Goal of the exercise. Pull every "caption" line out of the data below.

Records drawn from a dataset
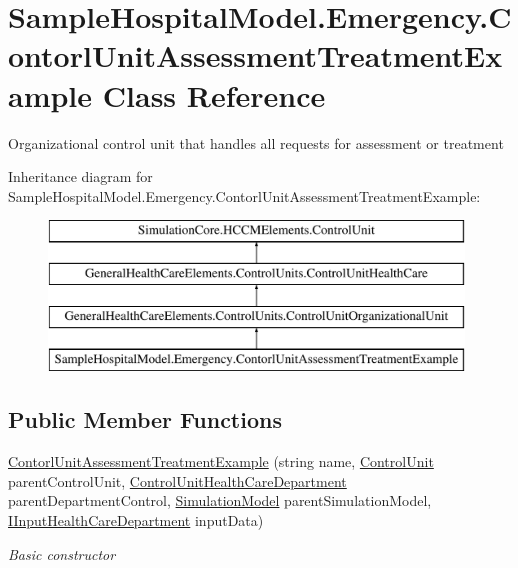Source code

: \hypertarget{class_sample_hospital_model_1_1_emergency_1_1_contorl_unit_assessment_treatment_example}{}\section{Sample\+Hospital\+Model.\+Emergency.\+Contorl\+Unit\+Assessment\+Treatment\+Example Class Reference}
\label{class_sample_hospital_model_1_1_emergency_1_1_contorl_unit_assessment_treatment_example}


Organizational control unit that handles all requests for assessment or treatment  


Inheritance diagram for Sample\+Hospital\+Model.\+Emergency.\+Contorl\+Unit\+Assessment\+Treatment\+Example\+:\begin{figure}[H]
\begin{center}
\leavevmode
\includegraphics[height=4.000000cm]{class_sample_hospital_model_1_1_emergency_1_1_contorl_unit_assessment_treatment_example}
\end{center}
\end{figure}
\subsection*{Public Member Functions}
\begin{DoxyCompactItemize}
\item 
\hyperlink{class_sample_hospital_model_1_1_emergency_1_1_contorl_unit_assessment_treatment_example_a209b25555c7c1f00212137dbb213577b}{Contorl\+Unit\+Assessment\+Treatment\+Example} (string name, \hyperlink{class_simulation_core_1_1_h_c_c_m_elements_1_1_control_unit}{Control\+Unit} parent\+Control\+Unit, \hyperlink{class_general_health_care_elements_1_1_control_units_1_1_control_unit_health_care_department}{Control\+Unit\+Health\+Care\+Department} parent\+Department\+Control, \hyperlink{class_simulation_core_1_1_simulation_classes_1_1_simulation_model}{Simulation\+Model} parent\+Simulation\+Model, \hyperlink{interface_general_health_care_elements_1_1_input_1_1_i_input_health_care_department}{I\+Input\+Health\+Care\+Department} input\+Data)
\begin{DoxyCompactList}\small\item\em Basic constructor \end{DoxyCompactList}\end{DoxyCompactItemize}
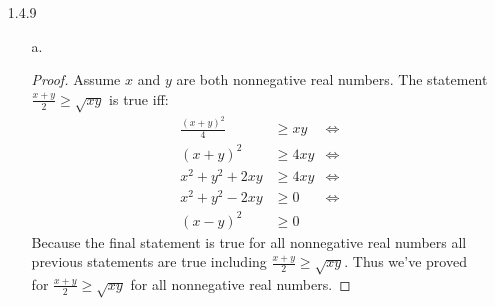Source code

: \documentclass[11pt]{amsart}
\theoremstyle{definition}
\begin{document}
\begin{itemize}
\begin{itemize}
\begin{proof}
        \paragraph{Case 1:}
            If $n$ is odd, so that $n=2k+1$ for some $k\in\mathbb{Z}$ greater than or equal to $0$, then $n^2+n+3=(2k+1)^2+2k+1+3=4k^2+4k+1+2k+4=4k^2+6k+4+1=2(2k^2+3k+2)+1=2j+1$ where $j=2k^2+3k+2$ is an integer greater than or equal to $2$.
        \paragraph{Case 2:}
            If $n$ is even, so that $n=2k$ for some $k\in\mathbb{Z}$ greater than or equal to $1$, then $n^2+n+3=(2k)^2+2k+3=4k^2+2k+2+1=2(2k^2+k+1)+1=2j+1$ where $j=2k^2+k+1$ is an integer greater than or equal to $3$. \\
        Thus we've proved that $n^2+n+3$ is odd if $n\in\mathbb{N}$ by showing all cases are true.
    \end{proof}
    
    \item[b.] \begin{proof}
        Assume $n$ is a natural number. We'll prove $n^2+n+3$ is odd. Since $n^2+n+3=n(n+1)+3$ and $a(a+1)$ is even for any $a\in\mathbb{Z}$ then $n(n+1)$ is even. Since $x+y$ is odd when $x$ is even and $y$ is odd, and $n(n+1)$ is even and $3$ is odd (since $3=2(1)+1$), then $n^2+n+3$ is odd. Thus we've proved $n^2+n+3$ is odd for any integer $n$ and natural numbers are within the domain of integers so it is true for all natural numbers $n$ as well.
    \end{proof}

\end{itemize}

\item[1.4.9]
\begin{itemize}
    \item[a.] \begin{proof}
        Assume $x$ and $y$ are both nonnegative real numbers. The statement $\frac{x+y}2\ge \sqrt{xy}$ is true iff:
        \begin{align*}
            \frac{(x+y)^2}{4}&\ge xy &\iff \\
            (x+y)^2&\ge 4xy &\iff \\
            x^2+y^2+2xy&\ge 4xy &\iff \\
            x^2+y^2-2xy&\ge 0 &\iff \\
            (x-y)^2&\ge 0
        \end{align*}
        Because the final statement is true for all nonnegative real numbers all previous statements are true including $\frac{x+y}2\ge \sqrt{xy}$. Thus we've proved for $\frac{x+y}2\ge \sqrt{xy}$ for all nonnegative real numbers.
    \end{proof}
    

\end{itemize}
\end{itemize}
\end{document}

...

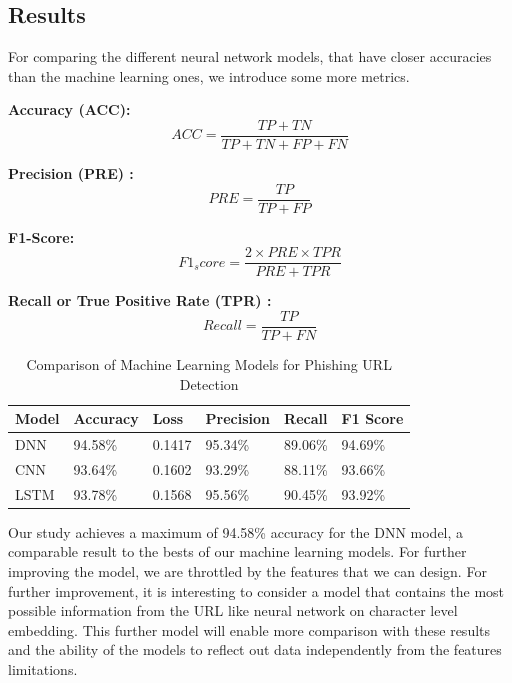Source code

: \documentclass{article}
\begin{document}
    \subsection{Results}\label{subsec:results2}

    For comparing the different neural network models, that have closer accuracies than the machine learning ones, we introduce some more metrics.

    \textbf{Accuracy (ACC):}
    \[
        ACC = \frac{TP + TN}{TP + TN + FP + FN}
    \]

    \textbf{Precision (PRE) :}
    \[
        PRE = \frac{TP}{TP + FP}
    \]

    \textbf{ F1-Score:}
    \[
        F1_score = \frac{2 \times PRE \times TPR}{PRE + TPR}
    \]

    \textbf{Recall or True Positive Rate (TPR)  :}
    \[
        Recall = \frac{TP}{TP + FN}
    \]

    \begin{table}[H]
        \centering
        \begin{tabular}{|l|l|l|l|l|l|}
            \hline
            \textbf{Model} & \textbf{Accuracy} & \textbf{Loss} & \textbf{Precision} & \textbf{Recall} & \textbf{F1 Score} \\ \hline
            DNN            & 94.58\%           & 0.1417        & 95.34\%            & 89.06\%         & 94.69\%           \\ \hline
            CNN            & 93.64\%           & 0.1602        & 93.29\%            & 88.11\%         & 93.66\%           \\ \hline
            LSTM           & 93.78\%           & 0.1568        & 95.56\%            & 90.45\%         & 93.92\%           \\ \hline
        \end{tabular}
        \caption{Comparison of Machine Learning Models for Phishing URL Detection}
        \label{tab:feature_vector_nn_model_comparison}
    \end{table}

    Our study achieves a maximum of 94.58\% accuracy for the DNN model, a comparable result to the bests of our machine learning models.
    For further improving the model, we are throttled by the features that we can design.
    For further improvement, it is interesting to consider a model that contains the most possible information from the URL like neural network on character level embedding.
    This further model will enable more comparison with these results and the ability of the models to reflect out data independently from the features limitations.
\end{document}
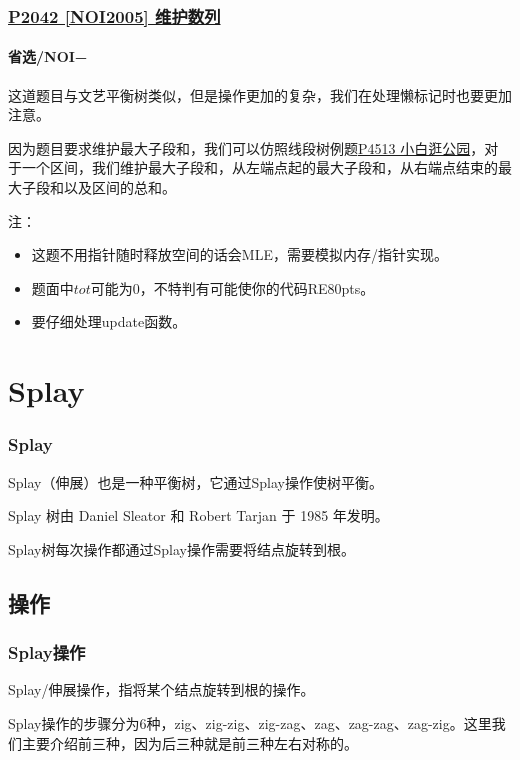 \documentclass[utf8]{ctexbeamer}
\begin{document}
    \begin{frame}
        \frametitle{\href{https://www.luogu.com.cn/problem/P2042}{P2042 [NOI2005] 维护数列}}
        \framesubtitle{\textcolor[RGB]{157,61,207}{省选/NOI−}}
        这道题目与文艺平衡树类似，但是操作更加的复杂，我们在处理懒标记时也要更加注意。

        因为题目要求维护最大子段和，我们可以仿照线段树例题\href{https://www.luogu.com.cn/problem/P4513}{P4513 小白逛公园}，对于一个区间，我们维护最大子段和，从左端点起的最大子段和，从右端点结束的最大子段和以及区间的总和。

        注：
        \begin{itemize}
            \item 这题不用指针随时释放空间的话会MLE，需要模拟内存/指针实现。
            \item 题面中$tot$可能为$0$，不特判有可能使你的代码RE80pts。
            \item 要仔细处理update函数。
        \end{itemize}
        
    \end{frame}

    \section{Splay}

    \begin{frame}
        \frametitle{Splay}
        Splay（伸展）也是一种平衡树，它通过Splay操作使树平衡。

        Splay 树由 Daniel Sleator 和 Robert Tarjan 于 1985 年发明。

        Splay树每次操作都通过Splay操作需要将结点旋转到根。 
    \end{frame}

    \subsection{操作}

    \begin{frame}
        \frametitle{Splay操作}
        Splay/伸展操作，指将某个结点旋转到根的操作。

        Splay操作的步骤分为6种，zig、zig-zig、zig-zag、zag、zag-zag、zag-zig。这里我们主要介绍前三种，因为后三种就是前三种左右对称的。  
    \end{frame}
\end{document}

...

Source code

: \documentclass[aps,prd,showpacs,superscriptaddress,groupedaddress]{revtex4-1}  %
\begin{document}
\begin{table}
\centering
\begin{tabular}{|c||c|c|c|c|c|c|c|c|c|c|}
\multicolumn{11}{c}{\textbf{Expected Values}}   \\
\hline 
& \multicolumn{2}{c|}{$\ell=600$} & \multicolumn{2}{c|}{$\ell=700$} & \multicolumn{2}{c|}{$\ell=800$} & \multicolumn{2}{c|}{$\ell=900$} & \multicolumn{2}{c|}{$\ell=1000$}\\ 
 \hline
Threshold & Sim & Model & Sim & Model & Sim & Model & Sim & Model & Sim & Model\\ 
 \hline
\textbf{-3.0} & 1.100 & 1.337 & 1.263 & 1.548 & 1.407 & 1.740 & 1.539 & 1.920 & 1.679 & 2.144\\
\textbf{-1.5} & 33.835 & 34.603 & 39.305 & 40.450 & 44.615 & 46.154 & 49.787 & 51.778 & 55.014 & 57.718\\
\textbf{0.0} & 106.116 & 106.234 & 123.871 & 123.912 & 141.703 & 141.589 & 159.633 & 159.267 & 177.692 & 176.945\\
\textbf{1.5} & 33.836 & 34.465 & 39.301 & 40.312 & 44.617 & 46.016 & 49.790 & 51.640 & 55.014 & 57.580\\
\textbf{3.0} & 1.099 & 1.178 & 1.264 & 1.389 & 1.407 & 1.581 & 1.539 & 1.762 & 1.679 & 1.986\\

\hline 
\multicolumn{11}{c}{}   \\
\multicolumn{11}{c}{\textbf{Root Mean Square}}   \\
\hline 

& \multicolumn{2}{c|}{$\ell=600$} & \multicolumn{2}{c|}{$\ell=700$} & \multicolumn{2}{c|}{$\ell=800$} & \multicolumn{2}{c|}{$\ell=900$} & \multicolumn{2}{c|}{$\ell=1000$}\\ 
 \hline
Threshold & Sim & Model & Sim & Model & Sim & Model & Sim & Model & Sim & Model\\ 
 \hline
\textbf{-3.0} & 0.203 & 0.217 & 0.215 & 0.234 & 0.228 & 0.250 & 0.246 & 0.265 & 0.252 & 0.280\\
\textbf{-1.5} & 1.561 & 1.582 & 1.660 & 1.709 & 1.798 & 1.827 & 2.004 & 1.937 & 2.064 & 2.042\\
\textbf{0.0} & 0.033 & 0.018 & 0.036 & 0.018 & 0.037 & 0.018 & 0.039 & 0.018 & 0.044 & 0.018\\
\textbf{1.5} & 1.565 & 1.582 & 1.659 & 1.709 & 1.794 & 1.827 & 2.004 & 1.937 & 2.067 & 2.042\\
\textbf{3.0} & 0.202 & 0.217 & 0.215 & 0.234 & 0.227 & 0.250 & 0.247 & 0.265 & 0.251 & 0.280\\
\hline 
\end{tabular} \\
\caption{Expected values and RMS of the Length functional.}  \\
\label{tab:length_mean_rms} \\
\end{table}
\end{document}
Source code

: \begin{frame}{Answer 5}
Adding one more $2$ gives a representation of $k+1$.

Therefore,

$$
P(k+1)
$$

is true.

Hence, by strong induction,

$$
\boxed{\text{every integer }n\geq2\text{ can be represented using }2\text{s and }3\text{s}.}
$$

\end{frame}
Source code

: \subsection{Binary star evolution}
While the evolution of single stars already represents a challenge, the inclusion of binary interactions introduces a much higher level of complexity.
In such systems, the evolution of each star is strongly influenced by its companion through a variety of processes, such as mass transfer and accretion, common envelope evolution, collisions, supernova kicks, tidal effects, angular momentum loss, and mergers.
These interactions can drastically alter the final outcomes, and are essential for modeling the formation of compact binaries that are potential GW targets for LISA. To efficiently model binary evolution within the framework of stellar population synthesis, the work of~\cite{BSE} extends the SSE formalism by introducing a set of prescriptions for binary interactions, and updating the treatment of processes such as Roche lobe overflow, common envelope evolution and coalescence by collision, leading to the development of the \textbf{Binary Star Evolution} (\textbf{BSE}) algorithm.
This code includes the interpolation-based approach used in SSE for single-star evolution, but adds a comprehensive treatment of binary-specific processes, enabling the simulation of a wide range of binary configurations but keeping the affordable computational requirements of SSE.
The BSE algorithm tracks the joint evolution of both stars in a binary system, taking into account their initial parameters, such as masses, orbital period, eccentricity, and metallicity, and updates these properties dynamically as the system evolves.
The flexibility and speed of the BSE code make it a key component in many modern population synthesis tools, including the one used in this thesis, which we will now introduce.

Response to this exercise.
        \caption{Comparison of Machine Learning Models for Phishing URL Detection}
\caption{Expected values and RMS of the Length functional.}  \\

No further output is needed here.